BEIJING A Chinese company will start field trials of a software-defined set-top box in December, underscoring the country's move upstream into new technologies for broadband networking.
Cathay Roxus Information Technology Co., based here, says the tests will begin Dec. 15 on Chinese cable TV networks in the city of Mawei, in Fujian Province, using about 100 boxes. The planned trials follow announcements by China Netcom and China Telecom of plans for a high-capacity Internet Protocol network that will be used for field trials of a software-defined broadband access platform.
With bandwidth capacity growing fatter and cheaper, a new generation of set-top boxes with broadband access capabilities is emerging here, built by local vendors. Leading the push is Roxus, which said it will focus on service integration during the first month of trials, starting with one-way broadcasts.
DVB-C digital-TV programming will be offered in time for the Chinese New Year at the end of January. In the second phase of trials, Roxus and a cable operator will turn their attention to value-added services and up the number of trial set-tops to 1,000.
Interactive services will be based on one-way-cable data downloading. Telephone lines will be used for uploading instructions. The system will become a pure two-way cable network with digital-over-cable features by next March, the company said. Unlike a set-top box built around an ASIC, the Roxus box will serve as a set-top, cable modem, DSL modem and video phone by running different software for each feature.

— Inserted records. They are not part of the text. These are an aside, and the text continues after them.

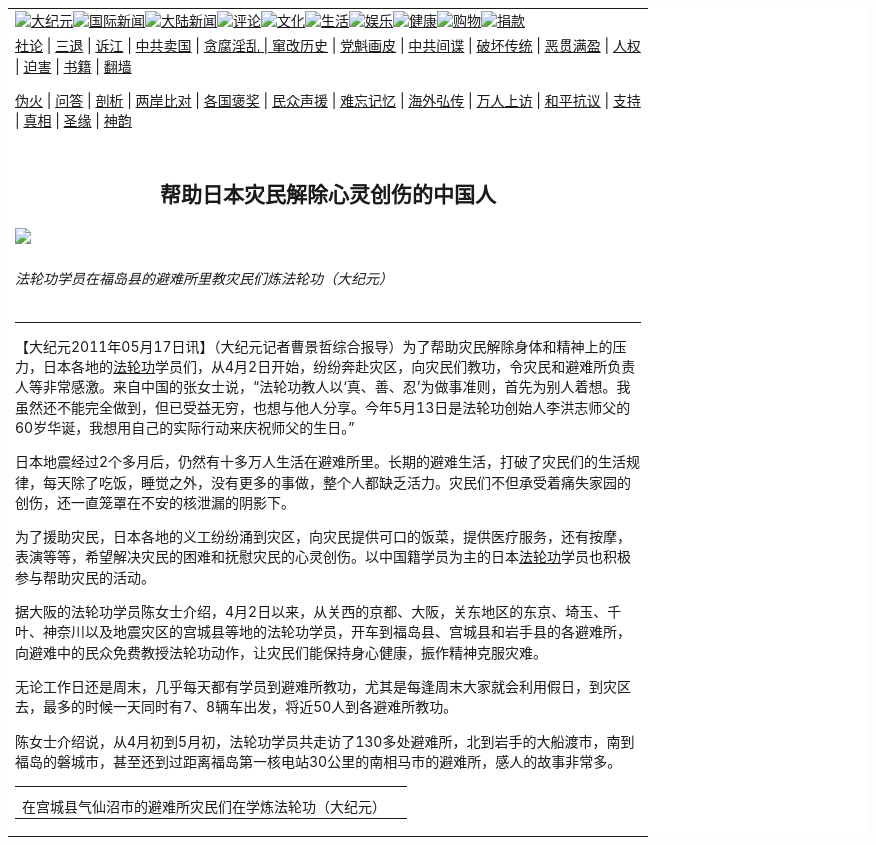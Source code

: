 <a name="1" id="1" target="_blank"></a><span id="1"></span>
<table border="0"><tr><td colspan="2" VALIGN=TOP><a href="https://github.com/asdfghy6/djy/blob/master/gb/nsc413.md#1"><img src="https://raw.githubusercontent.com/asdfghy6/1/master/t/djy/1.jpg" title="大纪元"></a><a href="https://github.com/asdfghy6/djy/blob/master/gb/n24hr.md#1"><img src="https://raw.githubusercontent.com/asdfghy6/1/master/t/djy/3.jpg" title="国际新闻"></a><a href="https://github.com/asdfghy6/djy/blob/master/gb/nsc413.md#1"><img src="https://raw.githubusercontent.com/asdfghy6/1/master/t/djy/4.jpg" title="大陆新闻"></a><a href="https://github.com/asdfghy6/djy/blob/master/gb/news392.md#1"><img src="https://raw.githubusercontent.com/asdfghy6/1/master/t/djy/5.jpg" title="评论"></a><a href="https://github.com/asdfghy6/djy/blob/master/gb/news2007.md#1"><img src="https://raw.githubusercontent.com/asdfghy6/1/master/t/djy/6.jpg" title="文化"></a><a href="https://github.com/asdfghy6/djy/blob/master/gb/news2008.md#1"><img src="https://raw.githubusercontent.com/asdfghy6/1/master/t/djy/7.jpg" title="生活"></a><a href="https://github.com/asdfghy6/djy/blob/master/gb/ncyule.md#1"><img src="https://raw.githubusercontent.com/asdfghy6/1/master/t/djy/8.jpg" title="娱乐"></a><a href="https://github.com/asdfghy6/djy/blob/master/gb/nsc1002.md#1"><img src="https://raw.githubusercontent.com/asdfghy6/1/master/t/djy/9.jpg" title="健康"><a href="https://www.youlucky.com"><img src="https://raw.githubusercontent.com/asdfghy6/1/master/t/djy/10.jpg" title="购物"></a><a href="https://www.supportepoch.org/donation?utm_medium=epochtimes&utm_source=referral&utm_campaign=donate_button_djyhomepage"><img src="https://raw.githubusercontent.com/asdfghy6/1/master/t/djy/12.jpg" title="捐款"></a></td></tr>
<tr><td colspan="2" VALIGN=TOP><a target="_blank" href="https://git.io/fjCRf">社论</a> | <a target="_blank" href="https://github.com/asdfghy6/djy/blob/master/gb/nf5657.md#1">三退</a> | <a target="_blank" href="https://github.com/asdfghy6/djy/blob/master/gb/nf6123.md#1">诉江</a> | <a target="_blank" href="https://github.com/asdfghy6/djy/blob/master/gb/nf1176117.md#1">中共卖国</a> | <a target="_blank" href="https://github.com/asdfghy6/djy/blob/master/gb/nf5773.md#1">贪腐淫乱 | <a target="_blank" href="https://github.com/asdfghy6/djy/blob/master/gb/nf1176115.md#1">窜改历史</a> | <a target="_blank" href="https://github.com/asdfghy6/djy/blob/master/gb/nf1176107.md#1">党魁画皮</a> | <a target="_blank" href="https://github.com/asdfghy6/djy/blob/master/gb/nf1320400.md#1">中共间谍</a> | <a target="_blank" href="https://github.com/asdfghy6/djy/blob/master/gb/nf1176114.md#1">破坏传统</a> | <a target="_blank" href="https://github.com/asdfghy6/djy/blob/master/gb/nf5287.md#1">恶贯满盈</a> | <a target="_blank" href="https://github.com/asdfghy6/djy/blob/master/gb/ncid278.md#1">人权</a> | <a target="_blank" href="https://github.com/asdfghy6/djy/blob/master/gb/nf1176111.md#1">迫害</a> | <a target="_blank" href="https://github.com/asdfghy6/djy/blob/master/gb/nf1235328.md#1">书籍</a> | <a target="_blank" href="https://github.com/asdfghy6/fq/blob/master/README.md?zsrh#1">翻墙</a></p><p><a target="_blank" href="https://github.com/asdfghy6/djy/blob/master/gb/nf5562.md#1">伪火</a> | <a target="_blank" href="https://github.com/asdfghy6/djy/blob/master/gb/nf4378.md#1">问答</a> | <a target="_blank" href="https://github.com/asdfghy6/djy/blob/master/gb/nf5792.md#1">剖析</a> | <a target="_blank" href="https://github.com/asdfghy6/djy/blob/master/gb/nf5735.md#1">两岸比对</a> | <a target="_blank" href="https://github.com/asdfghy6/djy/blob/master/gb/nf6119.md#1">各国褒奖</a> | <a target="_blank" href="https://github.com/asdfghy6/djy/blob/master/gb/nf6120.md#1">民众声援</a> | <a target="_blank" href="https://github.com/asdfghy6/djy/blob/master/gb/nf1188594.md#1">难忘记忆</a> | <a target="_blank" href="https://github.com/asdfghy6/djy/blob/master/gb/nf3180.md#1">海外弘传</a> | <a target="_blank" href="https://github.com/asdfghy6/djy/blob/master/gb/nf5410.md#1">万人上访</a> | <a target="_blank" href="https://github.com/asdfghy6/ntdtv/blob/master/gb/prog1530_1.md#1">和平抗议</a> | <a target="_blank" href="https://github.com/asdfghy6/djy/blob/master/gb/nf4386.md#1">支持</a> | <a target="_blank" href="https://github.com/asdfghy6/djy/blob/master/gb/nf4389.md#1">真相</a> | <a target="_blank" href="https://github.com/asdfghy6/djy/blob/master/gb/nf5790.md#1">圣缘</a> | <a target="_blank" href="https://github.com/asdfghy6/djy/blob/master/gb/nf4786.md#1">神韵</a></td></tr>
<tr><td VALIGN=TOP width="626"><h2 align=center>帮助日本灾民解除心灵创伤的中国人</h2>
<img src="http://i.epochtimes.com/assets/uploads/2011/05/1105170529471567_1-600x400.jpg" />
<h6>法轮功学员在福岛县的避难所里教灾民们炼法轮功（大纪元）
</h6>
<hr>
<p>【大纪元2011年05月17日讯】（大纪元记者曹景哲综合报导）为了帮助灾民解除身体和精神上的压力，日本各地的<a href="https://github.com/asdfghy6/djy/blob/master/gb/tag/%E6%B3%95%E8%BD%AE%E5%8A%9F.md">法轮功</a>学员们，从4月2日开始，纷纷奔赴灾区，向灾民们教功，令灾民和避难所负责人等非常感激。来自中国的张女士说，“法轮功教人以‘真、善、忍’为做事准则，首先为别人着想。我虽然还不能完全做到，但已受益无穷，也想与他人分享。今年5月13日是法轮功创始人李洪志师父的60岁华诞，我想用自己的实际行动来庆祝师父的生日。”</p>
<p>日本地震经过2个多月后，仍然有十多万人生活在避难所里。长期的避难生活，打破了灾民们的生活规律，每天除了吃饭，睡觉之外，没有更多的事做，整个人都缺乏活力。灾民们不但承受着痛失家园的创伤，还一直笼罩在不安的核泄漏的阴影下。</p>
<p>为了援助灾民，日本各地的义工纷纷涌到灾区，向灾民提供可口的饭菜，提供医疗服务，还有按摩，表演等等，希望解决灾民的困难和抚慰灾民的心灵创伤。以中国籍学员为主的日本<a href="https://github.com/asdfghy6/djy/blob/master/gb/tag/%E6%B3%95%E8%BD%AE%E5%8A%9F.md">法轮功</a>学员也积极参与帮助灾民的活动。</p>
<p>据大阪的法轮功学员陈女士介绍，4月2日以来，从关西的京都、大阪，关东地区的东京、埼玉、千叶、神奈川以及地震灾区的宫城县等地的法轮功学员，开车到福岛县、宫城县和岩手县的各避难所，向避难中的民众免费教授法轮功动作，让灾民们能保持身心健康，振作精神克服灾难。</p>
<p>无论工作日还是周末，几乎每天都有学员到避难所教功，尤其是每逢周末大家就会利用假日，到灾区去，最多的时候一天同时有7、8辆车出发，将近50人到各避难所教功。</p>
<p>陈女士介绍说，从4月初到5月初，法轮功学员共走访了130多处避难所，北到岩手的大船渡市，南到福岛的磐城市，甚至还到过距离福岛第一核电站30公里的南相马市的避难所，感人的故事非常多。</p>
<p></p>
<table border=0 align=center>
<tr valign=top>
<td>
<div style="line-height: 90%; text-align: center;">
	<img src="http://i.epochtimes.com/assets/uploads/2011/05/1105170530121567-450x338.jpg" alt="" title="" width="450" b="338"
	class="size-medium wp-image-7720659" /></a><br /><span class="bn12">在宫城县气仙沼市的避难所灾民们在学炼法轮功（大纪元）</span></div>
</td>
<td>
<div style="line-height: 90%; text-align: center;">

In March, at the conclusion of the trials, Roxus will help operators in Fujian run the systems. The company plans at that point to open the platform interface to an industrial alliance that will serve as team operator, content provider and application provider.
To attract partners for the planned alliance, Roxus will bring its head-end system and client-end boxes to the Western Cable Show in Anaheim, Calif., in early December and to the January Consumer Electronic Show in Las Vegas.
Other Chinese operators, in Shandong Province and Shenzhen, are keeping a close watch on events in Fujian as they decide whether to also adopt the software-defined system. So is China's State Administration of Radio, Film and TV, which is hoping Roxus' decision to release its technology will enhance China's position as the founder of the world's first software-defined broadband industrial association.
"We focus on generating a new industry, not a single product," said Julong Du, chief executive officer of Roxus.
During the trial process, operators won't have to rebuild their cable networks, and customers will not need to buy new hardware as the system is upgraded step by step. New features including a cable modem will be downloaded from the head-end server, Roxus said. Such advanced capability has prompted some to call the new box a "set-top computer," said Du.
Relying on high-computation-density very long instruction word (VLIW) processors made by the Philips Trimedia operation, the Roxus box will implement features and applications like asymmetric digital subscriber lines, electronic program guides, conditional-access schemes, audio and video codecs and game software, as well as the cable modem.
Less than set-tops
Roxus prices its boxes between $150 and $300, much less expensive than set-tops that pack ASICs or MPEG-2 decoders. New software features will cost several to tens of dollars each. Cable modem or ADSL software will be priced between $20 and $30, the company said.
The high-end Roxus box will offer computation as high as 7,000 Mips with a 32-Mbit dynamic memory. The SBA2000 family will also offer physical-layer programmability for network and application functions, the company said.
Unlike a fixed, thin-client design, the Roxus design allows trial customers to remotely upgrade new communication and application functions from a server. "We believe personalized and flexible service is becoming more and more important in broadband service," said CEO Du. "Our set-top box is a very thick-client design [based] on a VLIW DSP, for these services require really high programmability."
More affordable VLIW processors have made high-computation devices affordable for the Chinese industry and its customers. Du predicted the computation of the Roxus set-top's VLIW DSP will be up to 10 times that of today's processors at the same price.
Greater programmability is expected to benefit OEMs, system operators and customers by offering greater flexibility in a transparent system. Hence, broadband set-top boxes are expected to soon become a commodity here.
Roxus will not produce the boxes itself. Instead, it will supply a software platform to third-party OEMs at least three large Chinese suppliers have been lined up and application software vendors.
OEMs including Star Group (Fuzhou), Legend Group (Beijing) and XCECO (Xiamen) are working closely with Roxus on box manufacturing. Both Star and Legend are experienced set-top box makers, having worked with National Semiconductor Corp. and Microsoft Corp. in China.
Meanwhile, nearly 70 Roxus engineers are writing software nonstop for the new system. Software for communication and networking functions, Digital Video Broadcasting, base-level security, middleware, network management and applications is also being readied. Roxus said it will complete most of them in the first half of 2001.
Royalties for platform and communication software like ADSL modems, cable modems and Ethernet media-access controllers could become a huge source of revenue for Roxus, observers said.